Truth be told, that’s a very practical and financial consideration – but still, neither are bad choices. I actually really like both models – both in terms of design, history and all the rest. Granted, I’m not quite as fond of the associated cost of service and maintenance on the latter. The bigger 400-series was in period extremely expensive and the upkeep followed suit.
But I’m not the only one who has seen the light, as many other Ferrari enthusiasts have recently thrown their love upon these two models, thereby driving the prices northbound and closer to the usually expected exuberant Ferrari levels. Options are far and few – that is, until you stumble across the Mondial.
Oh no, the Mondial! Hated and ridiculed by many for both its design and lack of performance. Towards the end of the models lifespan, Ferrari managed to rectify the performance issue, but the design remained largely unaltered. I suppose there wasn’t much they could do anyway. If a car is to have both a mid-engined layout and also four seats, then those seats will necessarily have to be positioned towards the very front of the car – leading to those fairly nose-heavy proportions which the Mondial suffers under.
Or does it – I mean, suffer? I should confess that I’m starting to appreciate the Mondial more and more. Admitted, not to the extent where I feel it’s elegant or beautiful like its two-seater sibling, the 308 and 328. Not even close. In fact, it doesn’t even come close to matching its predecessor, the 308 GT4. It was of course designed by Bertone while the Mondial returned to Pininfarina – but the nose-heavy proportions are obvious on them both.
Nonetheless, the Mondial seems to have matured to the point where I could actually see one living in my garage. Or is it in fact me who has matured enough to lower my standards to what is physically achievable? I’m not sure to be honest. I’m also not entirely sure whether age is a factor: Is the Mondial an old-mans-Ferrari?

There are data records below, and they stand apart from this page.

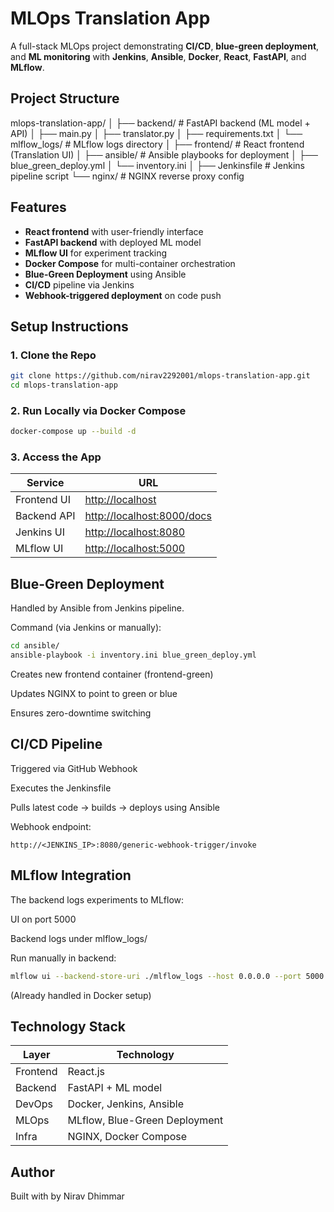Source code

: # MLOps Translation App

A full-stack MLOps project demonstrating **CI/CD**, **blue-green deployment**, and **ML monitoring** with **Jenkins**, **Ansible**, **Docker**, **React**, **FastAPI**, and **MLflow**.

## Project Structure
mlops-translation-app/
│
├── backend/ # FastAPI backend (ML model + API)
│ ├── main.py
│ ├── translator.py
│ ├── requirements.txt
│ └── mlflow_logs/ # MLflow logs directory
│
├── frontend/ # React frontend (Translation UI)
│
├── ansible/ # Ansible playbooks for deployment
│ ├── blue_green_deploy.yml
│ └── inventory.ini
│
├── Jenkinsfile # Jenkins pipeline script
└── nginx/ # NGINX reverse proxy config

## Features

- **React frontend** with user-friendly interface
- **FastAPI backend** with deployed ML model
- **MLflow UI** for experiment tracking
- **Docker Compose** for multi-container orchestration
- **Blue-Green Deployment** using Ansible
- **CI/CD** pipeline via Jenkins
- **Webhook-triggered deployment** on code push

## Setup Instructions

### 1. Clone the Repo

```bash
git clone https://github.com/nirav2292001/mlops-translation-app.git
cd mlops-translation-app
```

### 2. Run Locally via Docker Compose

```bash
docker-compose up --build -d
```

### 3. Access the App

| Service     | URL                                                      |
| ----------- | -------------------------------------------------------- |
| Frontend UI | [http://localhost](http://localhost)                     |
| Backend API | [http://localhost:8000/docs](http://localhost:8000/docs) |
| Jenkins UI  | [http://localhost:8080](http://localhost:8080)           |
| MLflow UI   | [http://localhost:5000](http://localhost:5000)           |

## Blue-Green Deployment

Handled by Ansible from Jenkins pipeline.

Command (via Jenkins or manually):
```bash
cd ansible/
ansible-playbook -i inventory.ini blue_green_deploy.yml
```
Creates new frontend container (frontend-green)

Updates NGINX to point to green or blue

Ensures zero-downtime switching

## CI/CD Pipeline

Triggered via GitHub Webhook

Executes the Jenkinsfile

Pulls latest code → builds → deploys using Ansible

Webhook endpoint:

```
http://<JENKINS_IP>:8080/generic-webhook-trigger/invoke
```

## MLflow Integration

The backend logs experiments to MLflow:

UI on port 5000

Backend logs under mlflow_logs/

Run manually in backend:

```bash
mlflow ui --backend-store-uri ./mlflow_logs --host 0.0.0.0 --port 5000
```
(Already handled in Docker setup)

## Technology Stack

| Layer    | Technology                    |
| -------- | ----------------------------- |
| Frontend | React.js                      |
| Backend  | FastAPI + ML model            |
| DevOps   | Docker, Jenkins, Ansible      |
| MLOps    | MLflow, Blue-Green Deployment |
| Infra    | NGINX, Docker Compose         |

## Author
Built with by Nirav Dhimmar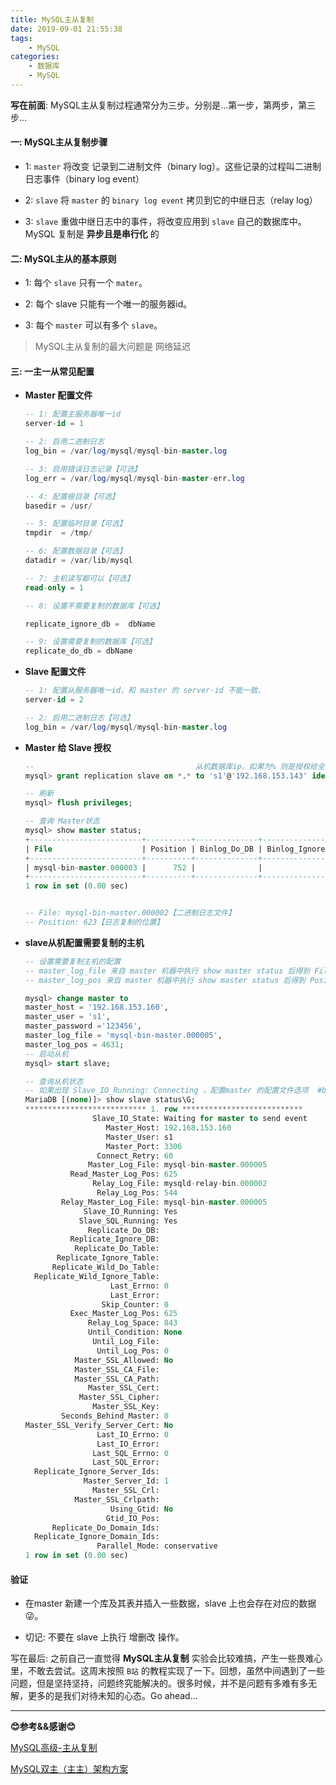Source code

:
 ```yaml
---
title: MySQL主从复制
date: 2019-09-01 21:55:38
tags:
    - MySQL
categories:
    - 数据库
    - MySQL
---
```


**写在前面**: MySQL主从复制过程通常分为三步。分别是...第一步，第两步，第三步...

<!--more-->

#### 一: MySQL主从复制步骤

- 1: `master` 将改变 记录到二进制文件（binary log）。这些记录的过程叫二进制日志事件（binary log event）

- 2: `slave` 将 `master` 的 `binary log event` 拷贝到它的中继日志（relay log）

- 3: `slave` 重做中继日志中的事件，将改变应用到 `slave` 自己的数据库中。MySQL 复制是 **异步且是串行化** 的


#### 二: MySQL主从的基本原则

- 1: 每个 `slave` 只有一个 `mater`。

- 2: 每个 slave 只能有一个唯一的服务器id。

- 3: 每个 `master` 可以有多个 `slave`。

> MySQL主从复制的最大问题是 网络延迟

#### 三: 一主一从常见配置

- **Master 配置文件**

    ```sql
    -- 1: 配置主服务器唯一id
    server-id = 1

    -- 2: 启用二进制日志
    log_bin = /var/log/mysql/mysql-bin-master.log

    -- 3: 启用错误日志记录【可选】
    log_err = /var/log/mysql/mysql-bin-master-err.log

    -- 4: 配置根目录【可选】
    basedir = /usr/

    -- 5: 配置临时目录【可选】
    tmpdir  = /tmp/

    -- 6: 配置数据目录【可选】
    datadir = /var/lib/mysql

    -- 7: 主机读写都可以【可选】
    read-only = 1

    -- 8: 设置不需要复制的数据库【可选】

    replicate_ignore_db =  dbName

    -- 9: 设置需要复制的数据库【可选】
    replicate_do_db = dbName
    ```

- **Slave 配置文件**

    ```sql
    -- 1: 配置从服务器唯一id，和 master 的 server-id 不能一致。
    server-id = 2

    -- 2: 启用二进制日志【可选】
    log_bin = /var/log/mysql/mysql-bin-master.log

    ```
- **Master 给 Slave 授权**

    ```sql
    --                                    从机数据库ip，如果为% 则是授权给全部ip
    mysql> grant replication slave on *.* to 's1'@'192.168.153.143' identified by '123456';

    -- 刷新
    mysql> flush privileges;

    -- 查询 Master状态
    mysql> show master status;
    +-------------------------+----------+--------------+------------------+
    | File                    | Position | Binlog_Do_DB | Binlog_Ignore_DB |
    +-------------------------+----------+--------------+------------------+
    | mysql-bin-master.000003 |      752 |              |                  |
    +-------------------------+----------+--------------+------------------+
    1 row in set (0.00 sec)


    -- File: mysql-bin-master.000002【二进制日志文件】
    -- Position: 623【日志复制的位置】
    ```

- **slave从机配置需要复制的主机**

    ```sql
    -- 设置需要复制主机的配置
    -- master_log_file 来自 master 机器中执行 show master status 后得到 File 的值
    -- master_log_pos 来自 master 机器中执行 show master status 后得到 Position 的值

    mysql> change master to
    master_host = '192.168.153.160',
    master_user = 's1',
    master_password ='123456',
    master_log_file = 'mysql-bin-master.000005',  
    master_log_pos = 4631;
    -- 启动从机
    mysql> start slave;  

    -- 查询从机状态
    -- 如果出现 Slave_IO_Running: Connecting ，配置master 的配置文件选项  #bind-address = 127.0.0.1。
    MariaDB [(none)]> show slave status\G;
    *************************** 1. row ***************************
                   Slave_IO_State: Waiting for master to send event
                      Master_Host: 192.168.153.160
                      Master_User: s1
                      Master_Port: 3306
                    Connect_Retry: 60
                  Master_Log_File: mysql-bin-master.000005
              Read_Master_Log_Pos: 625
                   Relay_Log_File: mysqld-relay-bin.000002
                    Relay_Log_Pos: 544
            Relay_Master_Log_File: mysql-bin-master.000005
                 Slave_IO_Running: Yes
                Slave_SQL_Running: Yes
                  Replicate_Do_DB:
              Replicate_Ignore_DB:
               Replicate_Do_Table:
           Replicate_Ignore_Table:
          Replicate_Wild_Do_Table:
      Replicate_Wild_Ignore_Table:
                       Last_Errno: 0
                       Last_Error:
                     Skip_Counter: 0
              Exec_Master_Log_Pos: 625
                  Relay_Log_Space: 843
                  Until_Condition: None
                   Until_Log_File:
                    Until_Log_Pos: 0
               Master_SSL_Allowed: No
               Master_SSL_CA_File:
               Master_SSL_CA_Path:
                  Master_SSL_Cert:
                Master_SSL_Cipher:
                   Master_SSL_Key:
            Seconds_Behind_Master: 0
    Master_SSL_Verify_Server_Cert: No
                    Last_IO_Errno: 0
                    Last_IO_Error:
                   Last_SQL_Errno: 0
                   Last_SQL_Error:
      Replicate_Ignore_Server_Ids:
                 Master_Server_Id: 1
                   Master_SSL_Crl:
               Master_SSL_Crlpath:
                       Using_Gtid: No
                      Gtid_IO_Pos:
          Replicate_Do_Domain_Ids:
      Replicate_Ignore_Domain_Ids:
                    Parallel_Mode: conservative
    1 row in set (0.00 sec)
    ```

#### 验证

- 在master 新建一个库及其表并插入一些数据，slave 上也会存在对应的数据😜。

- 切记: 不要在 slave 上执行 增删改 操作。

写在最后: 之前自己一直觉得 **MySQL主从复制** 实验会比较难搞，产生一些畏难心里，不敢去尝试。这周末按照  `B站` 的教程实现了一下。回想，虽然中间遇到了一些问题，但是坚持坚持，问题终究能解决的。很多时候，并不是问题有多难有多无解，更多的是我们对待未知的心态。Go ahead...

---

**😊参考&&感谢😊**

[MySQL高级-主从复制](https://www.bilibili.com/video/av49181542/?p=241)

[MySQL双主（主主）架构方案](https://www.cnblogs.com/ygqygq2/p/6045279.html)
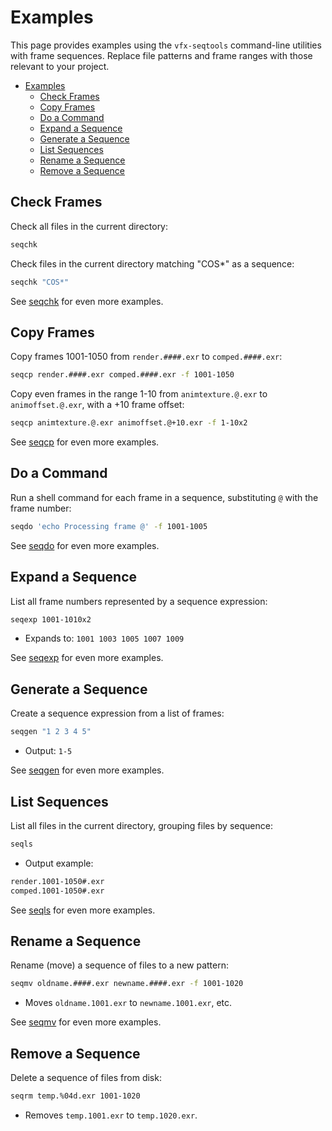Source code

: # Examples

This page provides examples using the `vfx-seqtools` command-line utilities with frame sequences. Replace file patterns and frame ranges with those relevant to your project.

- [Examples](#examples)
  - [Check Frames](#check-frames)
  - [Copy Frames](#copy-frames)
  - [Do a Command](#do-a-command)
  - [Expand a Sequence](#expand-a-sequence)
  - [Generate a Sequence](#generate-a-sequence)
  - [List Sequences](#list-sequences)
  - [Rename a Sequence](#rename-a-sequence)
  - [Remove a Sequence](#remove-a-sequence)

## Check Frames

Check all files in the current directory:

```bash
seqchk
```

Check files in the current directory matching "COS*" as a sequence:

```bash
seqchk "COS*"
```

See [seqchk](./seqchk.md) for even more examples.

## Copy Frames

Copy frames 1001-1050 from `render.####.exr` to `comped.####.exr`:

```bash
seqcp render.####.exr comped.####.exr -f 1001-1050
```

Copy even frames in the range 1-10 from `animtexture.@.exr` to `animoffset.@.exr`, with a +10 frame offset:

```bash
seqcp animtexture.@.exr animoffset.@+10.exr -f 1-10x2
```

See [seqcp](./seqcp.md) for even more examples.

## Do a Command

Run a shell command for each frame in a sequence, substituting `@` with the frame number:

```bash
seqdo 'echo Processing frame @' -f 1001-1005
```

See [seqdo](./seqdo.md) for even more examples.

## Expand a Sequence

List all frame numbers represented by a sequence expression:

```bash
seqexp 1001-1010x2
```

- Expands to: `1001 1003 1005 1007 1009`

See [seqexp](./seqexp.md) for even more examples.

## Generate a Sequence

Create a sequence expression from a list of frames:

```bash
seqgen "1 2 3 4 5"
```

- Output: `1-5`

See [seqgen](./seqgen.md) for even more examples.

## List Sequences

List all files in the current directory, grouping files by sequence:

```bash
seqls
```

- Output example:

```bash
render.1001-1050#.exr
comped.1001-1050#.exr
```

See [seqls](./seqls.md) for even more examples.

## Rename a Sequence

Rename (move) a sequence of files to a new pattern:

```bash
seqmv oldname.####.exr newname.####.exr -f 1001-1020
```

- Moves `oldname.1001.exr` to `newname.1001.exr`, etc.

See [seqmv](./seqmv.md) for even more examples.

## Remove a Sequence

Delete a sequence of files from disk:

```bash
seqrm temp.%04d.exr 1001-1020
```

- Removes `temp.1001.exr` to `temp.1020.exr`.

Only recently, I met a man who spoke very positively and warmly about his old Mondial. In a slightly perplexed tone he even remarked that “everything works on it”. He didn’t mention beauty though. And neither did I. We also didn’t talk about prices – probably because we both knew perfectly well that the Mondial is at the very bottom of the hierarchy. Also on that account, one could be tempted to say.
But there’s no denying the facts. With a mid-eighties Mondial sporting four valves per cylinder, you get a real 240 km/h car. Mid-engined layout. Retractable headlights. Pininfarina. Leather. V8. Wedge. And not least, that family name! If you just dream of owning a Ferrari, a Mondial will tick that box too. Currently there is no doubt that it is the cheapest entry ticket to the promised land of the Prancing Horse. Both to purchase and to maintain.
The question is, though – is that enough?